MacroMan points out that Live Cattle Futures have gone parabolic; Daniel Dicker blames speculative derivative traders and a lack of oversight as the cause.

I have no idea what is the underlying driver, but we are now at record prices for Live Cattle Futures — will Beef soon follow?


Source: Global Macro Monitor

Category: Commodities, Inflation, Regulation

Please use the comments to demonstrate your own ignorance, unfamiliarity with empirical data and lack of respect for scientific knowledge. Be sure to create straw men and argue against things I have neither said nor implied. If you could repeat previously discredited memes or steer the conversation into irrelevant, off topic discussions, it would be appreciated. Lastly, kindly forgo all civility in your discourse . . . you are, after all, anonymous.

36 Responses to “Cattle Prices Stampeding”

  1. A major input of beef production is feed the cattle eat. When feed goes up, then beef prices follow.

    Check out animal feed news on Bloomberg:

    The first headline is “Corn Advances to 30-Month High” – check out the graph for corn. Corn is used for feed for many animals. As to why corn has risen, well you have to look at the level of stocks and expected future production. Weather effects production yields, as does the amount of a grain planted (ie, if another grain goes up, farmers will plant more of that and less of something else).
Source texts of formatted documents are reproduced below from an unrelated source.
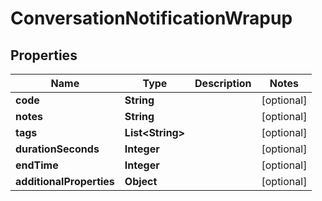 
# ConversationNotificationWrapup

## Properties
Name | Type | Description | Notes
------------ | ------------- | ------------- | -------------
**code** | **String** |  |  [optional]
**notes** | **String** |  |  [optional]
**tags** | **List&lt;String&gt;** |  |  [optional]
**durationSeconds** | **Integer** |  |  [optional]
**endTime** | **Integer** |  |  [optional]
**additionalProperties** | **Object** |  |  [optional]



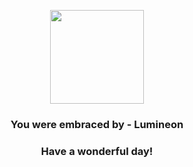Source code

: <p align="center">
    <img src="https://raw.githubusercontent.com/PokeAPI/sprites/master/sprites/pokemon/457.png" width="150" height="150">
</p>
<h3 align="center">You were embraced by - <b>Lumineon</b></h3>
<h3 align="center">Have a wonderful day!</h3>
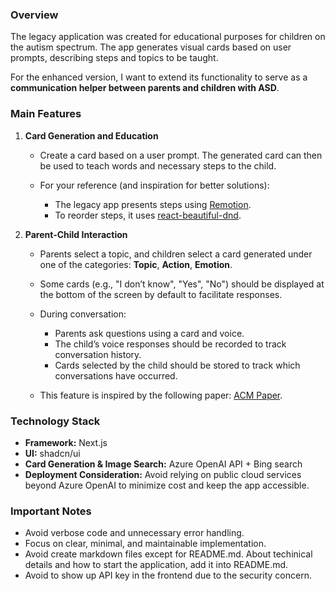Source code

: ### Overview

The legacy application was created for educational purposes for children on the autism spectrum. The app generates visual cards based on user prompts, describing steps and topics to be taught.

For the enhanced version, I want to extend its functionality to serve as a **communication helper between parents and children with ASD**.

### Main Features

1. **Card Generation and Education**

   * Create a card based on a user prompt. The generated card can then be used to teach words and necessary steps to the child.
   * For your reference (and inspiration for better solutions):

     * The legacy app presents steps using [Remotion](https://github.com/remotion-dev/remotion).
     * To reorder steps, it uses [react-beautiful-dnd](https://github.com/atlassian/react-beautiful-dnd).

2. **Parent-Child Interaction**

   * Parents select a topic, and children select a card generated under one of the categories: **Topic**, **Action**, **Emotion**.
   * Some cards (e.g., "I don’t know", "Yes", "No") should be displayed at the bottom of the screen by default to facilitate responses.
   * During conversation:

     * Parents ask questions using a card and voice.
     * The child’s voice responses should be recorded to track conversation history.
     * Cards selected by the child should be stored to track which conversations have occurred.
   * This feature is inspired by the following paper: [ACM Paper](https://dl.acm.org/doi/pdf/10.1145/3706598.3713792).

### Technology Stack

* **Framework:** Next.js
* **UI:** shadcn/ui
* **Card Generation & Image Search:** Azure OpenAI API + Bing search
* **Deployment Consideration:** Avoid relying on public cloud services beyond Azure OpenAI to minimize cost and keep the app accessible.

### Important Notes

* Avoid verbose code and unnecessary error handling.
* Focus on clear, minimal, and maintainable implementation.
* Avoid create markdown files except for README.md. About techinical details and how to start the application, add it into README.md.
* Avoid to show up API key in the frontend due to the security concern.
Also effecting corn is mandated ethanol production.

    As for weather….summer fires in Russia, huge floods in Pakistan, now Australia – all this has an effect on expected future supply and prices.

    The link you posted to the Street is a political statement and a plug for a book, rather than any kind of analysis of the underlying market fundamentals.

    Perhaps there is also some lingering bias in favor of hard commodities considering the U.S. government’s intent on producing dollars to buy copious amounts of Treasuries….but it is impossible to really prove that this is the case in any meaningful way – should the U.S. dollar decrease in any equity correction, this thought could merit further analysis.

  2. [...] Cattle futures have gone parabolic.  Farmer Brown is not surprised.  (TBP) [...]

  3. philipat says:

    With prices at most US Steak Houses as at present, it shouldn’t really make too much difference? Perhaps though, without any pricing power, except perhaps in Lower Manhattan/Long Island, it might represent more margin compression ahead?

  4. Veneziano says:

    Investors are literally Following The Herd….


  5. MayorQuimby says:

    ALL commods are going parabolic (okay, most).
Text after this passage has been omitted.